Podłoże SS (Salmonella Shigella)

• na tym podłożu rosną kolonie drobne, wypukłe o brzegach równych

• kolonie pałeczek Shigella są przejrzyste, kolor podłoża lub lekko różowe

• pałeczki Salmonella rosną podobnie, lecz ich kolonie są często bardziej żółte i gdy wytwarzają duże ilości siarkowodoru środek jest zaczerniony.

Podłoże BGA (Brilliant Green Agar) – z zielenią brylantową i czerwienią fenolową

• podłoże służy do różnicowania pałeczek Salmonella i pałeczek E. Coli

• pałeczki Salmonella rosną w postaci kolonii różowoczerwonych

• pałeczki E. Coli rosną w postaci żółtozielonych.\

Pożywka Hektoene

• zawiera laktozę, sacharozę, salicynę, sole żółciowe, tiosiarczan sodu, cytrynian amonowo – żelazowy (III) i kwaśną fuksynę

• tiosiarczan sodu jest substratem do produkcji H2S, który tworzy wspólnie z żelazem czarny precypitat

• typowe kolonie pałeczek Salmonella są barwy zielonej z lub bez czarnego środka

Badania potwierdzajace:

1. Biochemiczne

2. Serologiczne

Wybrane z selektywnej pożywki agarowej co najmniej jednej typowej kolonii lub podejrzanej.

W przypadku wyniku negatywnego wybranie czterech innych kolonii.

W przypadku badań epidemiologicznych wybranie 5 kolonii.

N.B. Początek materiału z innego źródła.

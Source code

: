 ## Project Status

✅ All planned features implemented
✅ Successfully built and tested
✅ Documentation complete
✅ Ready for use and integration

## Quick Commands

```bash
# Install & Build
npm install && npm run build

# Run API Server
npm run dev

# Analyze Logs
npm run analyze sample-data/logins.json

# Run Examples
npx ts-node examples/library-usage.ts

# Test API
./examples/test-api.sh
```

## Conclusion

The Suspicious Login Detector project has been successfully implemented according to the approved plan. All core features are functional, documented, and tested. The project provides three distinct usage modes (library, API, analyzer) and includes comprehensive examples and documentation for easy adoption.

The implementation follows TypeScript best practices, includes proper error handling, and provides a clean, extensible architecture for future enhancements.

Jeśli na płytce nie ma 5 kolonii typowych lub podejrzanych, bada się wszystkie typowe lub podejrzane kolonie.

Przesianie na agar odżywczy → inkubacja w 37 stopniach przez 24 godziny.

Potwierdzające badania biochemiczne

1.Posiew na agar TSI – posiew na skos agarowy oraz kłuty słupka, 37 stopni przez 24 godziny

1. posiew kłuty słupka

   • barwa żółta – glukoza dodatnia (fermentacja glukozy)

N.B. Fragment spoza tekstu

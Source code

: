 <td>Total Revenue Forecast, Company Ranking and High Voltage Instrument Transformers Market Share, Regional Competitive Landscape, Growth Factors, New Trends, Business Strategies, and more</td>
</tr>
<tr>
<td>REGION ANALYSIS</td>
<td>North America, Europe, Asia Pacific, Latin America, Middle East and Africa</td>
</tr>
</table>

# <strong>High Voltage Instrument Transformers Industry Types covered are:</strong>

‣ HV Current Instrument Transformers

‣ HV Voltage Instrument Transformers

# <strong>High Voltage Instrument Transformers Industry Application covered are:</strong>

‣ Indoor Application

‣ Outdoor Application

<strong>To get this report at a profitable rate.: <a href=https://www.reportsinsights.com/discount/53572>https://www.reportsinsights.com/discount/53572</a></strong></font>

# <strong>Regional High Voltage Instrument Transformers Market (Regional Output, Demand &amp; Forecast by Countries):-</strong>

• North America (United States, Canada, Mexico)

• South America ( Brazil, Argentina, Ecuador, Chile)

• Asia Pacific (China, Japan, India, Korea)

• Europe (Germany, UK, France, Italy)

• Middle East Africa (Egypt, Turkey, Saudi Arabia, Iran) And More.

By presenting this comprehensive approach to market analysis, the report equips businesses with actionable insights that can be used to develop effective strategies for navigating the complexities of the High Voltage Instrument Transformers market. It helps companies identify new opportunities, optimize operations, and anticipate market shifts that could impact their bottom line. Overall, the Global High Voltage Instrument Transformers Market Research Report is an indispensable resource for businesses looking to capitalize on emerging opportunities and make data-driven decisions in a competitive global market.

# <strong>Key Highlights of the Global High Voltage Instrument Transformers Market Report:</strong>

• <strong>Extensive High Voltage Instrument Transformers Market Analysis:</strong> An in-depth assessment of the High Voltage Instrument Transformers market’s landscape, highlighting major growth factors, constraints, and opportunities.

   • barwa czerwona lub niezmieniona 0 glukoza ujemna (brak fermentacji glukozy)

   • barwa czarna – wytwarzanie siarkowodoru

   • pęcherzyki gazu lub rozerwanie słupka – wytwarzanie gazu z glukozy

b) posiew na skos agarowy

• barwa żółta – fermentacja laktozy lub sacharozy

• barwa czerwona lub niezmieniona - brak fermentacji sacharozy lub laktozy

Typowe pałeczki Salmonella cechuje:

• brak zdolności fermentacji laktozy i sacharozy

• zdolność fermentacji glukozy z wytworzeniem gazu i zakwaszeniem środowiska

• 90% szczepów wytwarza siarkowodór (słupek będzie czarny)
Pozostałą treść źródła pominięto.